The area under the receiver operating curve (AUC), or c-statistic, is the area under the curve created by plotting sensitivity against 1-specificity at various thresholds. The AUC is a common measure of the discriminative ability of a risk models but is invariant to the calibration of predicted probabilities. For the multinomial outcome, the AUC was reported as the average of the AUC of each level against the other levels, weighted by the observed proportion of each level [36].

Diagnostic accuracy measures

As none of the probabilistic performance measures lend themselves to straightforward clinical interpretation, traditional diagnostic accuracy measures were produced for the two binary outcomes to better judge the clinical importance of performance differences. Two separate thresholds were explored, the first fixing the sensitivity at 80% and the second setting the threshold at the 80th percentile of the predicted probability distribution of the testing data. Sensitivity, specificity, positive and negative likelihood ratios, and the diagnostic odds ratio were reported.

Performance testing

Performance was measured by calculating the performance metrics on predictions for the previously unseen calendar year 2016 assessment data. Statistical analysis was performed using pairwise paired t-tests of the difference in logarithmic score with Hochberg’s correction for multiple comparisons. The statistical analysis and the assessment of the clinical importance of predictive differences was performed using results from the best training method for a given outcome and predictive method. ROC curves were drawn for the binary outcomes using the best performing training method.

Sensitivity analysis

We assessed the impact of our exclusion of predictors based on the conditional inference forest variable importance measure by comparing the logarithmic score obtained using the full set of predictors to the logarithmic score produced using the reduced set that was utilized in the main analysis.

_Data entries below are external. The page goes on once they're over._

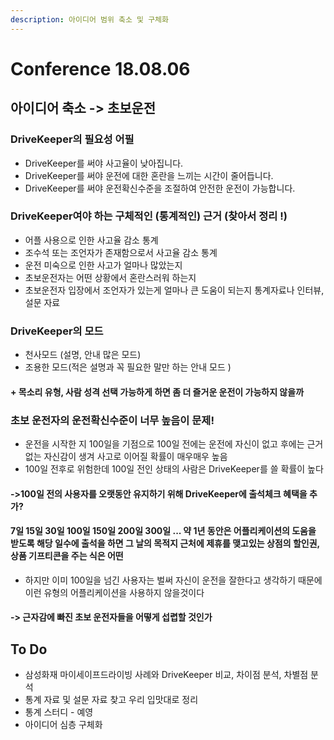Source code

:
 ```yaml
---
description: 아이디어 범위 축소 및 구체화
---
```


# Conference 18.08.06

## 아이디어 축소 -&gt; 초보운전

### DriveKeeper의 필요성 어필

* DriveKeeper를 써야 사고율이 낮아집니다.
* DriveKeeper를 써야 운전에 대한 혼란을 느끼는 시간이 줄어듭니다.
* DriveKeeper를 써야 운전확신수준을 조절하여 안전한 운전이 가능합니다.

### DriveKeeper여야 하는 구체적인 \(통계적인\) 근거 \(찾아서 정리 !\)

* 어플 사용으로 인한 사고율 감소 통계
* 조수석 또는 조언자가 존재함으로서 사고율 감소 통계
* 운전 미숙으로 인한 사고가 얼마나 많았는지
* 초보운전자는 어떤 상황에서 혼란스러워 하는지
* 초보운전자 입장에서 조언자가 있는게 얼마나 큰 도움이 되는지 통계자료나 인터뷰, 설문 자료

### DriveKeeper의 모드

* 천사모드 \(설명, 안내 많은 모드\)
* 조용한 모드\(적은 설명과 꼭 필요한 말만 하는 안내 모드 \)

#### + 목소리 유형, 사람 성격 선택 가능하게 하면 좀 더 즐거운 운전이 가능하지 않을까

### 초보 운전자의 운전확신수준이 너무 높음이 문제!

* 운전을 시작한 지 100일을 기점으로 100일 전에는 운전에 자신이 없고 후에는 근거 없는 자신감이 생겨 사고로 이어질 확률이 매우매우 높음
* 100일 전후로 위험한데 100일 전인 상태의 사람은 DriveKeeper를 쓸 확률이 높다

#### -&gt;100일 전의 사용자를 오랫동안 유지하기 위해 DriveKeeper에 출석체크 혜택을 추가?

#### 7일 15일 30일 100일 150일 200일 300일 ... 약 1년 동안은 어플리케이션의 도움을 받도록 해당 일수에 출석을 하면 그 날의 목적지 근처에 제휴를 맺고있는 상점의 할인권, 상품 기프티콘을 주는 식은 어떤

* 하지만 이미 100일을 넘긴 사용자는 벌써 자신이 운전을 잘한다고 생각하기 때문에 이런 유형의 어플리케이션을 사용하지 않을것이다

#### -&gt; 근자감에 빠진 초보 운전자들을 어떻게 섭렵할 것인가



## To Do

* 삼성화재 마이세이프드라이빙 사례와 DriveKeeper 비교, 차이점 분석, 차별점 분석 
* 통계 자료 및 설문 자료 찾고 우리 입맛대로 정리 
* 통계 스터디 - 예영
* 아이디어 심층 구체화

Comparisons were made for logistic regression and random forests with default parameter settings using the training method that only considered 2015 data.

Results

We identified 88,364 RAI-HC assessed cases between January 1st, 2014 and December 31st, 2016 for inclusion in the study. There were 19 cases (0.02%) with missing data that were removed from the analysis, reducing the final number to 88,345. The number of cases increased slightly each year: 29,132 in 2014, 29,278 in 2015, and 29,935 in 2016. A descriptive clinical profile of the community care patients in the study can be found in Table 1. Patients tended to be elderly with a median age of 82 years. A majority of patients were female (62.3%). Impairments in function (66.7%) and cognition (67.4%) were common, as were cardiovascular (52.4%) and musculoskeletal disease (66.3%).

Table 1

Characteristics of study participants.

Year of Assessment	2014 (n = 29,132)	2015 (n = 29,278)	2016 (n = 29,935)
Year of Assessment	n(%)	n(%)	n(%)
Demographic Characteristics
Age (Median (IQR))	82 (16)	82 (16)	82 (16)
Sex (F)	18,497 (63.49)	18,301 (62.51)	18,250 (60.97)
Lives Alone	10,169 (34.91)	9,985 (34.10)	10,050 (33.57)
Health Characteristics
ADL Impairment^a	18,489 (63.47)	19,423 (66.34)	21,004 (70.17)
Cognitive Impairment^b	18,789 (64.50)	19,776 (67.55)	20,958 (70.01)
Fall in last 90 days	12,104 (41.55)	13,051 (44.58)	14,181 (47.37)
Bladder Incontinence	12,393 (42.54)	12,728 (43.47)	13,315 (44.48)
Poor Self-Reported Health	5,956 (20.44)	6,253 (21.36)	8,173 (27.30)
Dyspnea	8,191 (28.12)	8,492 (29.00)	9,047 (30.22)
Mood Symptoms^c	12,843 (44.09)	13,644 (46.60)	15,239 (50.91)
Aggressive Behaviour^d	2,659 (9.13)	3,057 (10.44)	3,650 (12.19)
Wandering	803 (2.76)	9,37 (3.20)	1,101 (3.68)
Number of Medications (Mean (SD))	7.40 (2.33)	7.41 (2.32)	7.37 (2.34)
Informal Caregiver Status
Caregiver expresses distress^e	6,093 (20.92)	6,743 (23.03)	9,507 (31.76)
Informal care hours per day (Mean (SD))	19.57 (22.11)	19.47 (21.87)	20.32 (23.92)
Diagnoses
Cardiovascular^f	15,053 (51.67)	15,301 (52.26)	15,958 (53.31)
Dementia	6,869 (23.58)	7,280 (24.87)	7,915 (26.44)
Neurological^g	2,981 (10.23)	3,341 (11.41)	3,961 (13.23)
Musculoskeletal^h	19,141 (65.70)	19,389 (66.22)	20,028 (66.90)
Psychiatricⁱ	5,995 (20.58)	6,408 (21.89)	7,183 (24.00)
Cancer	3,669 (12.59)	3,779 (12.91)	4,014 (13.41)
Diabetes	7,700 (26.43)	7,754 (26.48)	8,316 (27.78)
COPD	5,464 (18.76)	5,581 (19.06)	5,793 (19.35)

aADL Long Form > 0.

bCognitive Performance Scale > 0.

cDepression Rating Scale > 0.

dVerbal abuse, physical abuse, socially inappropriate behavior, or resistance to care in last 3 days.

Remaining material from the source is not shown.